Multifamily Rent Growth Gets Serious
The average US multifamily rent increased by $12 to $1,465 in June, according to Yardi-Matrix.
June was an inflection point for US multifamily rent growth, according to new figures by Yardi-Matrix. Following several months this year of slow rent growth, rents rose robustly in the second quarter by $12 to reach $1,465, the company says. Average rents increased by 2% in the second quarter of 2019, and they are up 2.6% so far this year. Year-over-year growth increased to 3.3%, up by 40 basis points from May.

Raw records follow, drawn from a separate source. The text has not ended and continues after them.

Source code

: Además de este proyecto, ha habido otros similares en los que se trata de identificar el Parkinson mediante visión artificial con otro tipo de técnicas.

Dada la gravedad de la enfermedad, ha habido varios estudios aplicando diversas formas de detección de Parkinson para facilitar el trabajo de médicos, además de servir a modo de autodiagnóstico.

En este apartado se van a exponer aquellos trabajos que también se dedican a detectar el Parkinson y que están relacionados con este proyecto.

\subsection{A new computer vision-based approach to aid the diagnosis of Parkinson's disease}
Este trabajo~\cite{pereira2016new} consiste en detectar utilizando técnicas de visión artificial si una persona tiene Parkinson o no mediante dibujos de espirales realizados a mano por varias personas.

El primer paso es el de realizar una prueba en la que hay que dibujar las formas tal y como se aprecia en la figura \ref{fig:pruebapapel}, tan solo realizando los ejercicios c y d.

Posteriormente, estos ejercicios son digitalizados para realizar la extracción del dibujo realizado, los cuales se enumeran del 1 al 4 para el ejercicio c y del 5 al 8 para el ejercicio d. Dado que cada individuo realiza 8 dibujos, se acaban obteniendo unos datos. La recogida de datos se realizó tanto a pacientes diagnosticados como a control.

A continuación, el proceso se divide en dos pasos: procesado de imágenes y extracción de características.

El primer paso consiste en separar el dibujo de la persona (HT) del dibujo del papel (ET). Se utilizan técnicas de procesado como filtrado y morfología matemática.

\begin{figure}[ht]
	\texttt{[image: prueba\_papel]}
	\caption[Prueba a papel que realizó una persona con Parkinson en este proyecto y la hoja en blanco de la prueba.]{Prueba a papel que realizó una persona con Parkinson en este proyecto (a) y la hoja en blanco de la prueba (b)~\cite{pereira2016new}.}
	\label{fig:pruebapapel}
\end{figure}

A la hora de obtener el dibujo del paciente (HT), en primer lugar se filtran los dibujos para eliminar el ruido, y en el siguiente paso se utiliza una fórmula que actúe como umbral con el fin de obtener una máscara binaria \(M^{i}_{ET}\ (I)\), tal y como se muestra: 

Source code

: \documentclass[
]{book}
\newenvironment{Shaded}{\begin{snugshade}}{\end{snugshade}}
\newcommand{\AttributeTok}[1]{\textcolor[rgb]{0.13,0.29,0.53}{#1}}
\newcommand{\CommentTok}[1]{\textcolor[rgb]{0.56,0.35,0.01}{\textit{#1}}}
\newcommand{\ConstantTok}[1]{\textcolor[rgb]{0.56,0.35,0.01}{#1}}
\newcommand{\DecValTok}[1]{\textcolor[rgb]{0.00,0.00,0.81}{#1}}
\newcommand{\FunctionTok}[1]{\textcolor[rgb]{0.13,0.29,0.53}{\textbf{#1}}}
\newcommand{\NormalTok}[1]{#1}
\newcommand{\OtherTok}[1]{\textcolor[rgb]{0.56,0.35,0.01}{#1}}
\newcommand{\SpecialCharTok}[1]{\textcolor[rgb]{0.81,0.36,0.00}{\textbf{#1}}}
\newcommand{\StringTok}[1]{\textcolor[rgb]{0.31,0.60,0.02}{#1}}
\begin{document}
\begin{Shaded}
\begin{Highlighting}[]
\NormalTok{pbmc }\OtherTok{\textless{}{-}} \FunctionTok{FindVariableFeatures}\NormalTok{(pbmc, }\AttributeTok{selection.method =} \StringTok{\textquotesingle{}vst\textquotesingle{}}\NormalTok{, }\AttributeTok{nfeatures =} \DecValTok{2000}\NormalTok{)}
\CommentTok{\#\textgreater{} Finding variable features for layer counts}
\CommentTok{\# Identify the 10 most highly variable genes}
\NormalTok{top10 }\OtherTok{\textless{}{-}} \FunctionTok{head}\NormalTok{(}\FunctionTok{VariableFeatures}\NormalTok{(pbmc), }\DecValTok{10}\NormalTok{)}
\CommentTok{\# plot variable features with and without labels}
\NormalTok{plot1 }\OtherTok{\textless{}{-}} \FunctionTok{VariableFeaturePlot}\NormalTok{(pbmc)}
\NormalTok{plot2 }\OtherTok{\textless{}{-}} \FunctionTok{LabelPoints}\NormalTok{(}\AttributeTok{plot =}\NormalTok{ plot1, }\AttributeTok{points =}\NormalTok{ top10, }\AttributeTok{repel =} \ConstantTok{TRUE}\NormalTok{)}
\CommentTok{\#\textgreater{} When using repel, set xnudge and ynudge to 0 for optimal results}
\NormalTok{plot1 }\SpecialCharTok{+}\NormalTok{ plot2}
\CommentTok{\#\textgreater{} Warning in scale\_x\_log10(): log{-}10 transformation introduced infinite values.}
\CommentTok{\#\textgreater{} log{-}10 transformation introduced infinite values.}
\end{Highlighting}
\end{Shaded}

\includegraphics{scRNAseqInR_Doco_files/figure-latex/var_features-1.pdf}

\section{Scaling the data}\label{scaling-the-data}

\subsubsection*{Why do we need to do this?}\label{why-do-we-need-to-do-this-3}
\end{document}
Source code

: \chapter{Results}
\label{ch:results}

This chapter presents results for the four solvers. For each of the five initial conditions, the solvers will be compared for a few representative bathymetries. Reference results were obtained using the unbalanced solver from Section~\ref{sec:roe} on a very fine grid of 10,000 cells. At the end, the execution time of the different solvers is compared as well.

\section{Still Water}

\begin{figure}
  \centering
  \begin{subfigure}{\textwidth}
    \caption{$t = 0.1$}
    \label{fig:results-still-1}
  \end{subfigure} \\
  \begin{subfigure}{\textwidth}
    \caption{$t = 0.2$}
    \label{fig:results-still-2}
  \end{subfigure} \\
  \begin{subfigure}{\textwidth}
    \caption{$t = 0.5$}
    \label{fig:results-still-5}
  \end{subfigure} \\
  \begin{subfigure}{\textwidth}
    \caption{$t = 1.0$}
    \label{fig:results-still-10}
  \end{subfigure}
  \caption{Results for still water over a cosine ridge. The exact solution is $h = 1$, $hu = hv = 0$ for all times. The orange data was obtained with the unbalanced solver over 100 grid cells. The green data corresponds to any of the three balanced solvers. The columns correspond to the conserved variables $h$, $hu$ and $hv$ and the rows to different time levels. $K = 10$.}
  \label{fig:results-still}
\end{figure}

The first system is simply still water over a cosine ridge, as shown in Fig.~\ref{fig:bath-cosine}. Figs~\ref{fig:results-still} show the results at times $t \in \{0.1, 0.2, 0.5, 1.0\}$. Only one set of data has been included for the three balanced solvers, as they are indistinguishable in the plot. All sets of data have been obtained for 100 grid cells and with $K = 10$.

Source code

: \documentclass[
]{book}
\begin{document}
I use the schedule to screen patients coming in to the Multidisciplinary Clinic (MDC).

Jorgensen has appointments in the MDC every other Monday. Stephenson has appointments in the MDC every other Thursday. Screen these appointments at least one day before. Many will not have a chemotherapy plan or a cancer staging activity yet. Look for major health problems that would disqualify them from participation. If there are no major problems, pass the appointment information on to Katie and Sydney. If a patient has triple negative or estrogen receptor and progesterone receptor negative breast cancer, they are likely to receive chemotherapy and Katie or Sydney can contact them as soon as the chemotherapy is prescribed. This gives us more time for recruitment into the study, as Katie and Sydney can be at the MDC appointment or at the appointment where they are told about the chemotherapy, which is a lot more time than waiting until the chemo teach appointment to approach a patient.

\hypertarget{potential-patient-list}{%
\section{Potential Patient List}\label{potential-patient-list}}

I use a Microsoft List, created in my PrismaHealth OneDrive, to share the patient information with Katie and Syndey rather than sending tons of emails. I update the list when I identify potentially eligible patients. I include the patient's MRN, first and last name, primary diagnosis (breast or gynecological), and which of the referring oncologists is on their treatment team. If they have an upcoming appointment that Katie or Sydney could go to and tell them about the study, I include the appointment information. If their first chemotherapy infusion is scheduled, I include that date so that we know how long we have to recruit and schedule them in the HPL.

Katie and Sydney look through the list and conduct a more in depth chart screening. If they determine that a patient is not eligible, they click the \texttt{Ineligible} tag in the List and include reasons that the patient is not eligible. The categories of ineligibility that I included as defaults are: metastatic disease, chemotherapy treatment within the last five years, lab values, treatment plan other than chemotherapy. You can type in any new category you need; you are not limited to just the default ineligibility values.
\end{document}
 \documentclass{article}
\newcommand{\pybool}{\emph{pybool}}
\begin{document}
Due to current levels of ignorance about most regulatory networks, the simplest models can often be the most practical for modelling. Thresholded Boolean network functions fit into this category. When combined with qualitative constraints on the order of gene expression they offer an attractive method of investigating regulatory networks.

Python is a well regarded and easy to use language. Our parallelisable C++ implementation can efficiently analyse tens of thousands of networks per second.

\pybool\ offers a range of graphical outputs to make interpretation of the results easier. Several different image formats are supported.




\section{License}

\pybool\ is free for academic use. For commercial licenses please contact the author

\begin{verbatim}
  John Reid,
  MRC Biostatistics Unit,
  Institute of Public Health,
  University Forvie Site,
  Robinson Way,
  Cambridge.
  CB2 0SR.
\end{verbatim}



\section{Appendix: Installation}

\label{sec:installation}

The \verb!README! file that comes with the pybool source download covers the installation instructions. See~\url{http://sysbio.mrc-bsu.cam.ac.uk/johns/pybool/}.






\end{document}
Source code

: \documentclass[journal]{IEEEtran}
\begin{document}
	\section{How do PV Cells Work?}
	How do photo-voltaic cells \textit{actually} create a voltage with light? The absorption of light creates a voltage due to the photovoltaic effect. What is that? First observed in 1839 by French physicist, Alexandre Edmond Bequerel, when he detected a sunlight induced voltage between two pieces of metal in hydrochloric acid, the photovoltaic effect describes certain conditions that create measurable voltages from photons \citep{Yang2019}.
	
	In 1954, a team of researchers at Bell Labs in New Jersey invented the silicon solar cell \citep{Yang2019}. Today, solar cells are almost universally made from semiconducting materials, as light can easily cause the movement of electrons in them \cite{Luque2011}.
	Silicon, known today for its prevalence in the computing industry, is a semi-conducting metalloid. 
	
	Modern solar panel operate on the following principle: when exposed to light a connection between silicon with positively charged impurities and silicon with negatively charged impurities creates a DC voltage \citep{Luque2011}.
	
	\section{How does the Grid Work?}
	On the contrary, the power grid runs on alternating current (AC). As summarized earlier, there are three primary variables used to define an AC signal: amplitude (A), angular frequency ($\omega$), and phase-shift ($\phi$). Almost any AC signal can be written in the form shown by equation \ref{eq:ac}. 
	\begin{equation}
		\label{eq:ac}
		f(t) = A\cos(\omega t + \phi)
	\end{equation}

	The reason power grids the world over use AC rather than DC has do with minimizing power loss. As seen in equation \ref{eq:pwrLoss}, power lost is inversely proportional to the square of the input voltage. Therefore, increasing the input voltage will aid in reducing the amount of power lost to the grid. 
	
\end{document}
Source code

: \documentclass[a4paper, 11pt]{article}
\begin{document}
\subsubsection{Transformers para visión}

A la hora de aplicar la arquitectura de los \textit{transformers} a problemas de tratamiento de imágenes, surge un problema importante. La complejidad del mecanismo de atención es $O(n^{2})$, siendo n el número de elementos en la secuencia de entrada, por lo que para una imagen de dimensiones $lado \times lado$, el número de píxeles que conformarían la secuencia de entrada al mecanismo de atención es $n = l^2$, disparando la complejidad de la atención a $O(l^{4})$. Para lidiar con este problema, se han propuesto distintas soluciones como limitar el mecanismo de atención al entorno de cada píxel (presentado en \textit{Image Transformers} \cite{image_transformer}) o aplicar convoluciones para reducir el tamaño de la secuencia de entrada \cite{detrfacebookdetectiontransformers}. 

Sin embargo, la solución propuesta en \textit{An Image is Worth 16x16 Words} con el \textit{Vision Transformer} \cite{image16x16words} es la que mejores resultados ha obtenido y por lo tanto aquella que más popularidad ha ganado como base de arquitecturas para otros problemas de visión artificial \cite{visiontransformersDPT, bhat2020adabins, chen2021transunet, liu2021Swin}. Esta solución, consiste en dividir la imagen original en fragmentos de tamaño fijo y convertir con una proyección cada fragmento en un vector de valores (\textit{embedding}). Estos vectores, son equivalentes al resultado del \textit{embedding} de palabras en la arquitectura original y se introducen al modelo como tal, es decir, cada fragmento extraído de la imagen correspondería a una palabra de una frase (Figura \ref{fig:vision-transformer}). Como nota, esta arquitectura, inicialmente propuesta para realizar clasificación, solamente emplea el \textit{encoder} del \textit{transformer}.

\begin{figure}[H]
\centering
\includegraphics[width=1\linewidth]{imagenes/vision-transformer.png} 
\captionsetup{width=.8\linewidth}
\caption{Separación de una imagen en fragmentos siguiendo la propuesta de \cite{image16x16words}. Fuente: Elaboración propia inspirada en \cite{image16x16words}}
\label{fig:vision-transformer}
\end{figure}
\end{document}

“Those are not the biggest percentage increases achieved in recent years, but both come close to the best performance seen in this extremely favorable economic cycle,” Yardi-Matrix writes in its report. And while growth tends to slow down in the second half of most years, the multifamily market’s extended run of strong performance does not appear to be winding down soon, Yardi-Matrix added.
Hot Markets
Certain markets, such as Las Vegas (8.4% year-over-year growth) and Phoenix (8.1%) remain very active, but the strong gains were not limited to any particular region. Rents in every metro on Yardi Matrix’s Top 30 list increased by at least 1.3% on a trailing 12-month basis in the second quarter.
Las Vegas, Phoenix, and Sacramento (5.3%) lead the rankings, as strong migration and relatively modest new supply drive outsize rent growth. Not far behind, however, Austin (4.9%) and Nashville (4.1%) are both in the top 10 for rent growth, despite having some of the highest recent completions and among the most robust new development pipelines in the country. Job growth and lifestyle amenities continue to draw in migrants and keep demand for multifamily strong, Yardi-Matrix says.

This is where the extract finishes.